Le conseil d’administration de la société galicienne a révoqué le vérificateur des comptes, BDO Auditores S.L. Luxempart, lors de la publication de ses résultats 2012, indiquait: «BDO, le réviseur de la société depuis plus de 10 ans, a été mandaté par la CNMV (ndlr: la Commission nationale du marché de valeurs, l'autorité espagnole des marchés financiers) pour analyser en détail les comptes de la société et de remettre un rapport sur la situation de Pescanova d’ici le début du mois d’avril», écrivait Luxempart le 28 mars dernier. Il était prévu qu’un CA extraordinaire prenne connaissance du rapport de BDO, «pour examiner et valider la nouvelle version des comptes 2012». Mais, selon la presse espagnole, l’auditeur des comptes a refusé de les signer, car plusieurs centaines de millions d'euros de dettes pourraient avoir été cachées par le biais d'opérations entre les filiales de Pescanova.

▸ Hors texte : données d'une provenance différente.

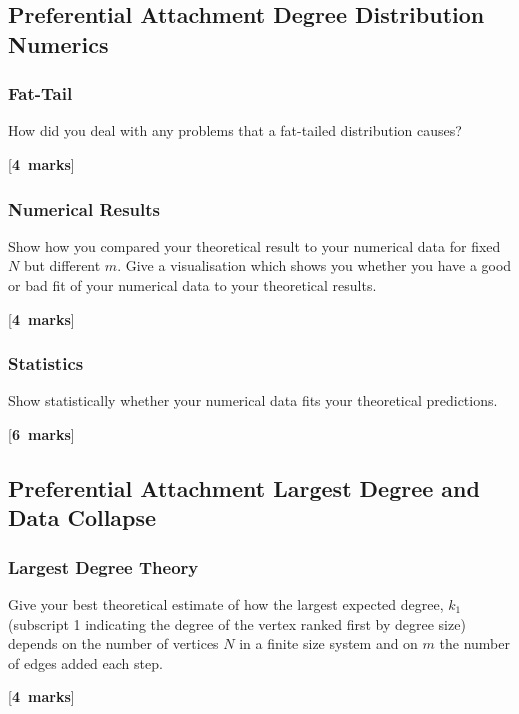 \documentclass[a4paper,12pt]{article}
\newcounter{nmarks}
\newcommand{\qmarks}[1]{\addtocounter{nmarks}{#1} }
\renewcommand{\qmarks}[1]{\addtocounter{nmarks}{#1} \hspace*{\fill} [\textbf{#1~marks}]}
\begin{document}
\subsection{Preferential Attachment Degree Distribution Numerics}

\subsubsection{Fat-Tail}
How did you deal with any problems that a fat-tailed distribution causes? \qmarks{4}

\subsubsection{Numerical Results}
Show how you compared your theoretical result to your numerical data for fixed $N$ but different $m$.
Give a visualisation which shows you whether you have a good or bad fit of your numerical data to your theoretical results.
\qmarks{4}

\subsubsection{Statistics}
Show statistically whether your numerical data fits your theoretical predictions. \qmarks{6}


\subsection{Preferential Attachment Largest Degree and Data Collapse}


\subsubsection{Largest Degree Theory}
Give your best theoretical estimate of how the largest expected degree, $k_\mathrm{1}$ (subscript 1 indicating the degree of the vertex ranked first by degree size) depends on the number of vertices $N$ in a finite size system and on $m$ the number of edges added each step. \qmarks{4}
\end{document}
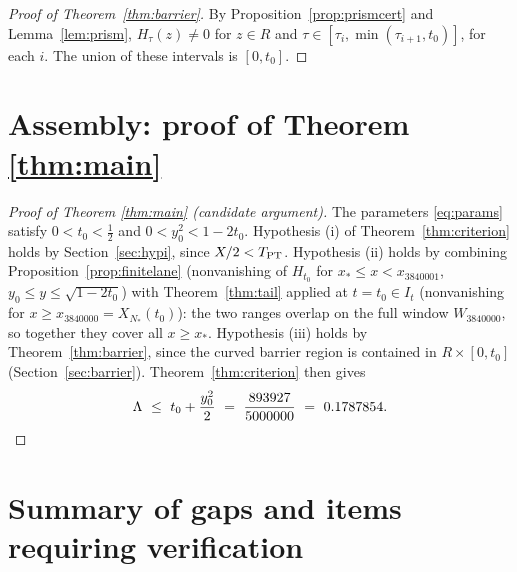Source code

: \documentclass[11pt]{article}
\theoremstyle{definition}
\newcommand{\LB}{\Lambda}
\begin{document}
\begin{proof}[Proof of Theorem~\ref{thm:barrier}]
By Proposition~\ref{prop:prismcert} and Lemma~\ref{lem:prism},
$H_\tau(z)\neq0$ for $z\in R$ and
$\tau\in[\tau_i,\min(\tau_{i+1},t_0)]$, for each $i$. The union of
these intervals is $[0,t_0]$.
\end{proof}

\section{Assembly: proof of Theorem \ref{thm:main}}

\begin{proof}[Proof of Theorem \ref{thm:main} (candidate argument)]
The parameters \eqref{eq:params} satisfy $0<t_0<\frac12$ and
$0<y_0^2<1-2t_0$. Hypothesis (i) of Theorem~\ref{thm:criterion}
holds by Section~\ref{sec:hypi}, since $X/2<T_{\rm PT}$. Hypothesis
(ii) holds by combining Proposition~\ref{prop:finitelane}
(nonvanishing of $H_{t_0}$ for $x_*\le x<x_{3840001}$,
$y_0\le y\le\sqrt{1-2t_0}$) with Theorem~\ref{thm:tail} applied at
$t=t_0\in I_t$ (nonvanishing for $x\ge x_{3840000}=X_{N_*}(t_0)$):
the two ranges overlap on the full window $W_{3840000}$, so together
they cover all $x\ge x_*$. Hypothesis (iii) holds by
Theorem~\ref{thm:barrier}, since the curved barrier region is
contained in $R\times[0,t_0]$
(Section~\ref{sec:barrier}). Theorem~\ref{thm:criterion} then gives
\[
\LB\ \le\ t_0+\frac{y_0^2}{2}\ =\ \frac{893927}{5000000}
\ =\ 0.1787854 . \qedhere
\]
\end{proof}

\section{Summary of gaps and items requiring verification}
\label{sec:gaps}
\end{document}
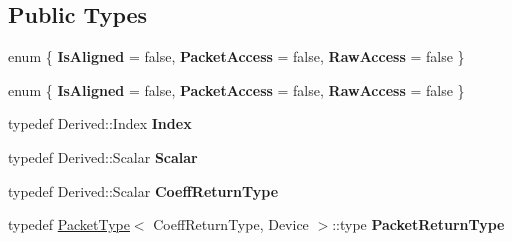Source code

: \subsection*{Public Types}
\begin{DoxyCompactItemize}
\item 
\mbox{\label{struct_eigen_1_1_tensor_evaluator_3_01_tensor_ref_3_01_derived_01_4_00_01_device_01_4_a679953482dad9df21b9e144982823c74}} 
enum \{ {\bfseries Is\+Aligned} = false, 
{\bfseries Packet\+Access} = false, 
{\bfseries Raw\+Access} = false
 \}
\item 
\mbox{\label{struct_eigen_1_1_tensor_evaluator_3_01_tensor_ref_3_01_derived_01_4_00_01_device_01_4_a2809fba643c3133b02ca45a1cb34eb72}} 
enum \{ {\bfseries Is\+Aligned} = false, 
{\bfseries Packet\+Access} = false, 
{\bfseries Raw\+Access} = false
 \}
\item 
\mbox{\label{struct_eigen_1_1_tensor_evaluator_3_01_tensor_ref_3_01_derived_01_4_00_01_device_01_4_a8c2c712d11f1978eb7f4bd4f3acc5afe}} 
typedef Derived\+::\+Index {\bfseries Index}
\item 
\mbox{\label{struct_eigen_1_1_tensor_evaluator_3_01_tensor_ref_3_01_derived_01_4_00_01_device_01_4_abc3e1dd82950bad88dbe24f8d2d500f6}} 
typedef Derived\+::\+Scalar {\bfseries Scalar}
\item 
\mbox{\label{struct_eigen_1_1_tensor_evaluator_3_01_tensor_ref_3_01_derived_01_4_00_01_device_01_4_a326cb822019fc413c508a4a75d25ccf6}} 
typedef Derived\+::\+Scalar {\bfseries Coeff\+Return\+Type}
\item 
\mbox{\label{struct_eigen_1_1_tensor_evaluator_3_01_tensor_ref_3_01_derived_01_4_00_01_device_01_4_a0b53ae8b392fb25142666647c99c021d}} 
typedef \hyperlink{struct_eigen_1_1_packet_type}{Packet\+Type}$<$ Coeff\+Return\+Type, Device $>$\+::type {\bfseries Packet\+Return\+Type}

\end{DoxyCompactItemize}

La dette «officielle» de Pescanova s'élevait, au 3e trimestre 2012 à 1,5 milliard d'euros. Mais, selon la presse économique ibérique, elle pourrait en réalité être de 2,7 milliards d'euros... En tout cas, Pescanova, en accord avec la CNMV, demande un commissaire aux comptes judiciaire, nommé parmi les principaux cabinets d’audit, pour réexaminer les états financiers de l’année dernière.

Dégringolade boursière

L’autorité des marchés espagnols a donné, vendredi, un nouveau délai de cinq jours. En attendant, la valeur du groupe en Bourse, dont la cotation à Madrid a été suspendue, a chuté de plus de 60% en un mois.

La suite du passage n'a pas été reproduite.